La belle qui couchait avec le roi de Prusse
Avec le roi de Prusse
A qui l’on a tondu le crâne rasibus
Le crâne rasibus
Voilà. Pas d’analyse tactique du match. Pas de récriminations rétrospectives sur les 23 retenus et les quelques autres non appelés. Pas de retour sur le 4-3-3, le 4-3-2-1. Pas de moqueries sur Raymond, Jean-Pierre, Franck, Rama, Thierry, Roselyne, William et tous les autres. Raymond partira. Il est même déjà parti. Flo Malouda a quitté le terrain et accepté de dire quelques mots pour s’excuser. Il avait les larmes aux yeux. Il parlait d’honneur, du dernier match contre l’Afrique du Sud qu’il fallait gagner. Patrice Evra a ôté son brassard de capitaine, puis l’a serré fort dans sa main. Lui aussi ne pouvait retenir ses larmes… Les conclusions ? Vous les tirerez vous-mêmes et vous serez sûrs d’avoir raison à 100 %. « Chronique d’un échec annoncé » , bien sûr. Vous savez tout ça par cœur.
A travers son poème, Paul Eluard essayait d’énoncer que l’esprit de la Résistance qui s’était forgé dans les moments difficiles de l’Occupation devait se poursuivre jusque dans l’allégresse de la Libération. Rester digne : pardonner quand c’était possible, ou punir, mais pas sans avoir jugé en toute impartialité. Ne pas lyncher, tuer, se venger. Parce qu’une vie nouvelle devait redémarrer mais sans porter en elle la haine et les violences de la vengeance. Plus la peine d’accabler Raymond.

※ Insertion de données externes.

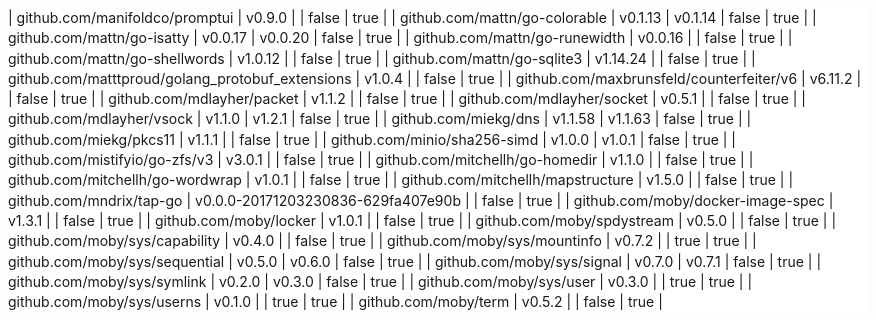 | github.com/manifoldco/promptui                                                      | v0.9.0                                |                                     | false  | true             |
| github.com/mattn/go-colorable                                                       | v0.1.13                               | v0.1.14                             | false  | true             |
| github.com/mattn/go-isatty                                                          | v0.0.17                               | v0.0.20                             | false  | true             |
| github.com/mattn/go-runewidth                                                       | v0.0.16                               |                                     | false  | true             |
| github.com/mattn/go-shellwords                                                      | v1.0.12                               |                                     | false  | true             |
| github.com/mattn/go-sqlite3                                                         | v1.14.24                              |                                     | false  | true             |
| github.com/matttproud/golang_protobuf_extensions                                    | v1.0.4                                |                                     | false  | true             |
| github.com/maxbrunsfeld/counterfeiter/v6                                            | v6.11.2                               |                                     | false  | true             |
| github.com/mdlayher/packet                                                          | v1.1.2                                |                                     | false  | true             |
| github.com/mdlayher/socket                                                          | v0.5.1                                |                                     | false  | true             |
| github.com/mdlayher/vsock                                                           | v1.1.0                                | v1.2.1                              | false  | true             |
| github.com/miekg/dns                                                                | v1.1.58                               | v1.1.63                             | false  | true             |
| github.com/miekg/pkcs11                                                             | v1.1.1                                |                                     | false  | true             |
| github.com/minio/sha256-simd                                                        | v1.0.0                                | v1.0.1                              | false  | true             |
| github.com/mistifyio/go-zfs/v3                                                      | v3.0.1                                |                                     | false  | true             |
| github.com/mitchellh/go-homedir                                                     | v1.1.0                                |                                     | false  | true             |
| github.com/mitchellh/go-wordwrap                                                    | v1.0.1                                |                                     | false  | true             |
| github.com/mitchellh/mapstructure                                                   | v1.5.0                                |                                     | false  | true             |
| github.com/mndrix/tap-go                                                            | v0.0.0-20171203230836-629fa407e90b    |                                     | false  | true             |
| github.com/moby/docker-image-spec                                                   | v1.3.1                                |                                     | false  | true             |
| github.com/moby/locker                                                              | v1.0.1                                |                                     | false  | true             |
| github.com/moby/spdystream                                                          | v0.5.0                                |                                     | false  | true             |
| github.com/moby/sys/capability                                                      | v0.4.0                                |                                     | false  | true             |
| github.com/moby/sys/mountinfo                                                       | v0.7.2                                |                                     | true   | true             |
| github.com/moby/sys/sequential                                                      | v0.5.0                                | v0.6.0                              | false  | true             |
| github.com/moby/sys/signal                                                          | v0.7.0                                | v0.7.1                              | false  | true             |
| github.com/moby/sys/symlink                                                         | v0.2.0                                | v0.3.0                              | false  | true             |
| github.com/moby/sys/user                                                            | v0.3.0                                |                                     | true   | true             |
| github.com/moby/sys/userns                                                          | v0.1.0                                |                                     | true   | true             |
| github.com/moby/term                                                                | v0.5.2                                |                                     | false  | true             |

Il a échoué. Et il en est en grande partie responsable. Pour ceux qui voudraient qu’il expie toute sa vie, convaincus qu’ils auraient fait mieux que lui, qu’ils se souviennent aussi des paroles d’Aimé Jacquet au soir de la victoire du 12 juillet 98 : « Ah ! J’étais un pauvre type, un incapable, un bon à rien… Entraîner l’équipe de France, c’était soi-disant facile ! Tous ceux qui me faisaient la leçon, qui voulaient m’apprendre mon boulot et qui savaient faire mieux que moi… Eh bien, voilà : la place est libre ! Je la leur cède, et on verra bien ce qu’ils feront à ma place… » . Vainqueur comme Aimé, vaincu comme Raymond, la difficulté d’exercer le métier de sélectionneur reste la même. Et on s’en apercevra avec Laurent Blanc, bombardé il y a huit mois futur “coach à succès” des Bleus. Avant que sa période noire avec Bordeaux ne lui fasse soudainement prendre conscience de l’énormité de la tâche qui l’attend. Il a même eu un avant-goût du traitement médiatique éreintant qu’il subira en cas de résultats ne seraient-ce que moyens… Bonne chance, Président.
Lyncher les joueurs ? Mais la plupart d’entre eux constitueront la base de l’équipe de France post-Mondial 2010… Pas la peine non plus de les jeter au feu. De les cramer. Là encore, ceux qui n’ont plus rien à donner partiront. Les autres repartiront de l’avant, avec parmi eux, tous ceux qui ont failli en revendiquant trop… Un dernier mot enfin pour les vrais supporters qui y “croyaient” : les hommes, les femmes, les enfants de ce pays, d’où qu’ils viennent, quels qu’ils soient. Ils sont sincèrement peinés. Pas la peine de les moquer, eux non plus. La grandeur des peuples est dans la retenue et dans la dignité. Comprenne qui voudra.